From the records, pick out and copy each line containing "steps".

> _Extracted records_
※ ※ ※
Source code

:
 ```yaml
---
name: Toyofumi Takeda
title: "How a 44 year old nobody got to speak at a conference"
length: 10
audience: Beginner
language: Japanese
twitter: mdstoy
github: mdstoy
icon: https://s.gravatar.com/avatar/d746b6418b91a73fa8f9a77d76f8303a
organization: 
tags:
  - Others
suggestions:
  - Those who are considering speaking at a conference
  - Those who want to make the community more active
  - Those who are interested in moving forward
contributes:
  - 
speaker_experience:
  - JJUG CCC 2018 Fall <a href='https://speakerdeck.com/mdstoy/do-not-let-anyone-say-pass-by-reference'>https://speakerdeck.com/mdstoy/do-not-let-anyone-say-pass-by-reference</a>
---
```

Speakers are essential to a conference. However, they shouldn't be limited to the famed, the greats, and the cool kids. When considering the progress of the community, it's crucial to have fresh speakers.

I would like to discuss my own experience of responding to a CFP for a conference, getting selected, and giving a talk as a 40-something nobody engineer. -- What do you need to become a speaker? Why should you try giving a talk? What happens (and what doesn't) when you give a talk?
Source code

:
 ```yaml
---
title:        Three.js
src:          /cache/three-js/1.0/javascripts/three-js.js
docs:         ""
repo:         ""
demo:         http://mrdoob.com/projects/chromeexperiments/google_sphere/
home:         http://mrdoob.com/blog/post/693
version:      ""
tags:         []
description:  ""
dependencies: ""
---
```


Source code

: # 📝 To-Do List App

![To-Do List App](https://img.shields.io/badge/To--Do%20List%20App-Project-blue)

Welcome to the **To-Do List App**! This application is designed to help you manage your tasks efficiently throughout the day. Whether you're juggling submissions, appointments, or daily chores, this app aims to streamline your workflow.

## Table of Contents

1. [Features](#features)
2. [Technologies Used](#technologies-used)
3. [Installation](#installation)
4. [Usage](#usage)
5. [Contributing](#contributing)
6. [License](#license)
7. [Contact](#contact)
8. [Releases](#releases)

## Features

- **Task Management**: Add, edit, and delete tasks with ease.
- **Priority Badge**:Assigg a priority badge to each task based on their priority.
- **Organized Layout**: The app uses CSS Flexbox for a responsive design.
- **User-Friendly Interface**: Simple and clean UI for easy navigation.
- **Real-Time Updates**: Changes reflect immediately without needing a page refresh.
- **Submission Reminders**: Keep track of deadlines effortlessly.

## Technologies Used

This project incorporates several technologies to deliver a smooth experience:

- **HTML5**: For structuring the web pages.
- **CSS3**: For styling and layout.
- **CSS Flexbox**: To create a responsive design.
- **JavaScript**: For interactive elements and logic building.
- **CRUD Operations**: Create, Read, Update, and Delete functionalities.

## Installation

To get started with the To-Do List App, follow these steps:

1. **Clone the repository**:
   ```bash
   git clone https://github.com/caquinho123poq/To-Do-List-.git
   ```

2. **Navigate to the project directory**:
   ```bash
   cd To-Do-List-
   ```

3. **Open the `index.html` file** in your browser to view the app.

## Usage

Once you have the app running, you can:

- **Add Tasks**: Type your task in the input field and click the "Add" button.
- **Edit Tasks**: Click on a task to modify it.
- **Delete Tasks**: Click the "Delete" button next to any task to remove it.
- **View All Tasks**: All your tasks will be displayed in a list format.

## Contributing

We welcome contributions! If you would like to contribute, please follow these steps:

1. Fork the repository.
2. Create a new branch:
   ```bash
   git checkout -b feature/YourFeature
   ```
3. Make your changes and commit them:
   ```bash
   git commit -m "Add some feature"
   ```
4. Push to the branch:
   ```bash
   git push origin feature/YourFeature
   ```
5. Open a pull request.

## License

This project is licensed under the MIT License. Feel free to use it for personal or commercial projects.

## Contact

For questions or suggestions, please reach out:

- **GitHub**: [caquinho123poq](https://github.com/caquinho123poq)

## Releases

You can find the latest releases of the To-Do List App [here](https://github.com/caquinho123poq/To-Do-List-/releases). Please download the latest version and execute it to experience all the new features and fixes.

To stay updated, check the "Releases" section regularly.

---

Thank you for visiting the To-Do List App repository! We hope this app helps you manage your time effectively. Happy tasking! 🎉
※ ※ ※
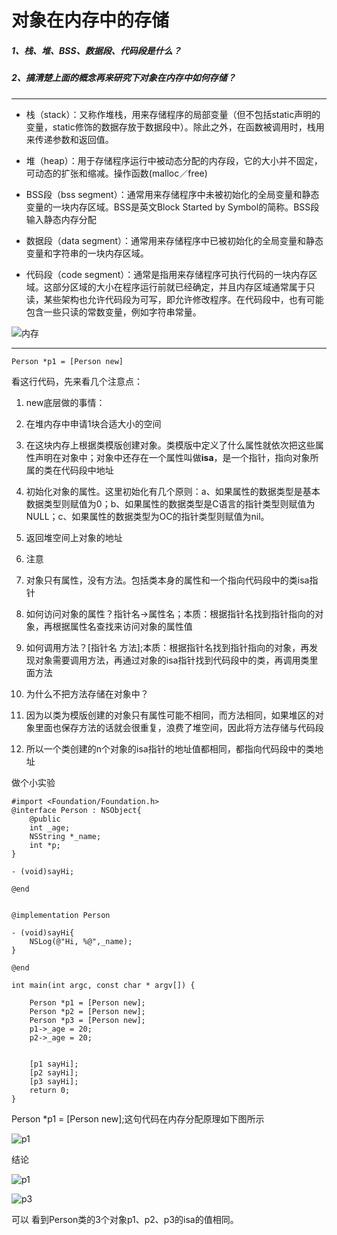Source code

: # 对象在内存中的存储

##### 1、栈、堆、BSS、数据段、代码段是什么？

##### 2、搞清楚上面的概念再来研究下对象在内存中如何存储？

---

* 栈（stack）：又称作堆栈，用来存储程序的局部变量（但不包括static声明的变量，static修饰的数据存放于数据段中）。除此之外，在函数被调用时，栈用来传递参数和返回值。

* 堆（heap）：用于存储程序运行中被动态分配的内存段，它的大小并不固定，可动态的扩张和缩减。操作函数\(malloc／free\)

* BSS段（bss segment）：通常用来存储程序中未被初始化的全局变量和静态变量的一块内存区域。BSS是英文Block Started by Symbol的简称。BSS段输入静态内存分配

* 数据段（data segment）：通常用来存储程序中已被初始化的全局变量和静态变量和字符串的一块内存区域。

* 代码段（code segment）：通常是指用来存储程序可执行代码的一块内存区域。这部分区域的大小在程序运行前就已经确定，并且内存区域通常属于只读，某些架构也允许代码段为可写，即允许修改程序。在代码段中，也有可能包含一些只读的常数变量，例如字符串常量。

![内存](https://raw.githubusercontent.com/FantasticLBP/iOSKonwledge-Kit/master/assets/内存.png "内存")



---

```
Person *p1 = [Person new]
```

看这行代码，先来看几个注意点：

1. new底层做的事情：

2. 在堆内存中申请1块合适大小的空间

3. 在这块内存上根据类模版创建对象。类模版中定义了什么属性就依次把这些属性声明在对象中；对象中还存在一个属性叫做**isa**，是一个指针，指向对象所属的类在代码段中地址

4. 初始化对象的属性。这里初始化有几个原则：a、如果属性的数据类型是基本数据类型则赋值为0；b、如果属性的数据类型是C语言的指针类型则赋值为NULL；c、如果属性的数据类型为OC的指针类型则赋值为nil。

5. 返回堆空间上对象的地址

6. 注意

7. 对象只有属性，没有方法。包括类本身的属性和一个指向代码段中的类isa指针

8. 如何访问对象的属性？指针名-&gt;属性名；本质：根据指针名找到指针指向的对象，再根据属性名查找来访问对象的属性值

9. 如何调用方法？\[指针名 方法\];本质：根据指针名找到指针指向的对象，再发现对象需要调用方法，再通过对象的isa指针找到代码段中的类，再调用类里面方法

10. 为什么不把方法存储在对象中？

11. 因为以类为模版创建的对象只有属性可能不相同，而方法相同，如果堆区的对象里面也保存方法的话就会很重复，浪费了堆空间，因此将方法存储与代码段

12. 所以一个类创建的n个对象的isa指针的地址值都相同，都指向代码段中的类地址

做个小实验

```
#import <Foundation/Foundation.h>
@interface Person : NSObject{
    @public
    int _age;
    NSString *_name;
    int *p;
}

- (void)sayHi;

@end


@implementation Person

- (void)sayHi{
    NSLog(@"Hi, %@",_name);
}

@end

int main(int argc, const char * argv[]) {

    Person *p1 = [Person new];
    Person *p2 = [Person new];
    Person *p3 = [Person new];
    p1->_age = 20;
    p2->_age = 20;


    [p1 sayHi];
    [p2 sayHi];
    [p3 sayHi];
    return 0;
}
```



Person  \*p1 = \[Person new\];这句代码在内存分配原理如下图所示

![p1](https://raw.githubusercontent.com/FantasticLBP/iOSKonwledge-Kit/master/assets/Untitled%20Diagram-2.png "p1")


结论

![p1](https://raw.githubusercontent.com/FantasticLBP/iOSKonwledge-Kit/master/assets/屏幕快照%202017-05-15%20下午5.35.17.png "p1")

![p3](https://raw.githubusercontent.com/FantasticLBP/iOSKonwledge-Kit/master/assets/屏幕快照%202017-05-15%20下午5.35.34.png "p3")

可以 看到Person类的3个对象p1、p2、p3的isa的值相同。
※ ※ ※
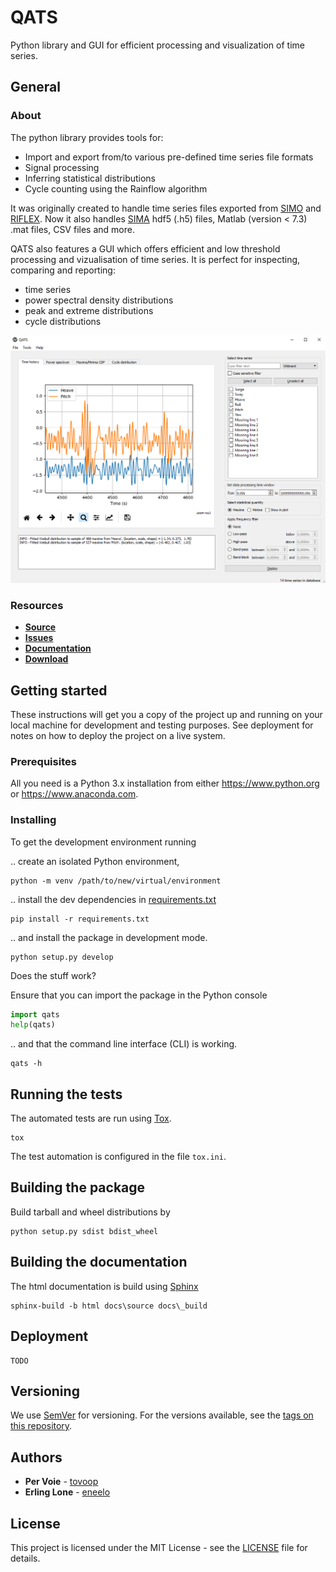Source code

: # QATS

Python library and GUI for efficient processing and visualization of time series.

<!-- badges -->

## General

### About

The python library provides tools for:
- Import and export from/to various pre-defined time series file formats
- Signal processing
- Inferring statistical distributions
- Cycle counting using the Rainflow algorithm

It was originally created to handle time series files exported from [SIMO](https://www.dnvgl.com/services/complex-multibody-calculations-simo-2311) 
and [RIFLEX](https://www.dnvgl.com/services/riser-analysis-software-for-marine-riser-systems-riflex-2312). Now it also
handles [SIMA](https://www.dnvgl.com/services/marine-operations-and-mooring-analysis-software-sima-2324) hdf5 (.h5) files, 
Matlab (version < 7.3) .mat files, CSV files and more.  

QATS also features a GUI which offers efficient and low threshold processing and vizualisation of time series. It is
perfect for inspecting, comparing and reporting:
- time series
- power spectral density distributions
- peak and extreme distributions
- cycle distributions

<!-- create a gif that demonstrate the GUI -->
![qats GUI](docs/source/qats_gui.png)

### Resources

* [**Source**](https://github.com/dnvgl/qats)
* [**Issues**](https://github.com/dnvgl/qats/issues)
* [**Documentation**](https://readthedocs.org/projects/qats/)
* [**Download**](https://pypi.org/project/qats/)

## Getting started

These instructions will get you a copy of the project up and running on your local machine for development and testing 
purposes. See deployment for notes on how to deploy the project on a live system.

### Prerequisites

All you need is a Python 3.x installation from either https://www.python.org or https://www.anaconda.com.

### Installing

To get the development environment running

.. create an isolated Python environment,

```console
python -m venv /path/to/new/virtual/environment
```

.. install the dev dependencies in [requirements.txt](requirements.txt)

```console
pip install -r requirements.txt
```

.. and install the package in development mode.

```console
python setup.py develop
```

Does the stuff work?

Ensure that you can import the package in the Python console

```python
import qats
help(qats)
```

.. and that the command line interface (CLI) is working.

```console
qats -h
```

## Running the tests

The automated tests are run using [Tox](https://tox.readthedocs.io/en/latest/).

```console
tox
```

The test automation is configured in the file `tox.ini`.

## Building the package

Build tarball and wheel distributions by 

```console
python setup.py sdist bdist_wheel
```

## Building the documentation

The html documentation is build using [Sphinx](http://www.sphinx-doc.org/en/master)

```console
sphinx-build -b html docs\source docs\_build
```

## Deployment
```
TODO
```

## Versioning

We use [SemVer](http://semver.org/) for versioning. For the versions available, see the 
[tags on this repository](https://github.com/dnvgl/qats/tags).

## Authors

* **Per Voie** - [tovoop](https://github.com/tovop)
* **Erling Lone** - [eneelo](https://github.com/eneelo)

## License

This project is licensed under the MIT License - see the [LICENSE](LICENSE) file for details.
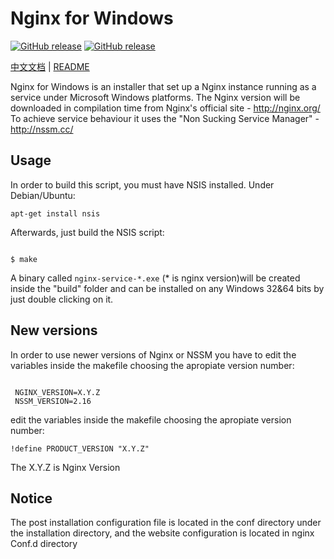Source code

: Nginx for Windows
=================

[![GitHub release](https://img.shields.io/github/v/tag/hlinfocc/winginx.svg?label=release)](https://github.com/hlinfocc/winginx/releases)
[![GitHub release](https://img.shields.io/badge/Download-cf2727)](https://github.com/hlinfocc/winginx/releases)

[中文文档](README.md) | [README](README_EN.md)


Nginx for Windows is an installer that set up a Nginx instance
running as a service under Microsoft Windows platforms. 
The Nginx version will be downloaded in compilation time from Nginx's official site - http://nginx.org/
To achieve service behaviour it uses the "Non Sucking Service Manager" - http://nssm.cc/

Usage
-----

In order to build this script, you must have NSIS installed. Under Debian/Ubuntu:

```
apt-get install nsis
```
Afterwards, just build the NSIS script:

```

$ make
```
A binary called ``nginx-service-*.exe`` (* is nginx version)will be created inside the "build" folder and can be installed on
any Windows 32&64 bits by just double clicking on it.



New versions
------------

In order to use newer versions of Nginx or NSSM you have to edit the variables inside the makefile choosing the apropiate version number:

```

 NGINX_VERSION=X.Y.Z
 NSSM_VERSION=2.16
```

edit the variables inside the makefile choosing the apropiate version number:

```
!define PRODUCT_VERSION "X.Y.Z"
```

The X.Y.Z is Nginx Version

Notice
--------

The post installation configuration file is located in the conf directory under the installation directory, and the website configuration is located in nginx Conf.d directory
※ ※ ※
> _Solution to the exercise_
To get started with the To-Do List App, follow these steps:
We welcome contributions! If you would like to contribute, please follow these steps:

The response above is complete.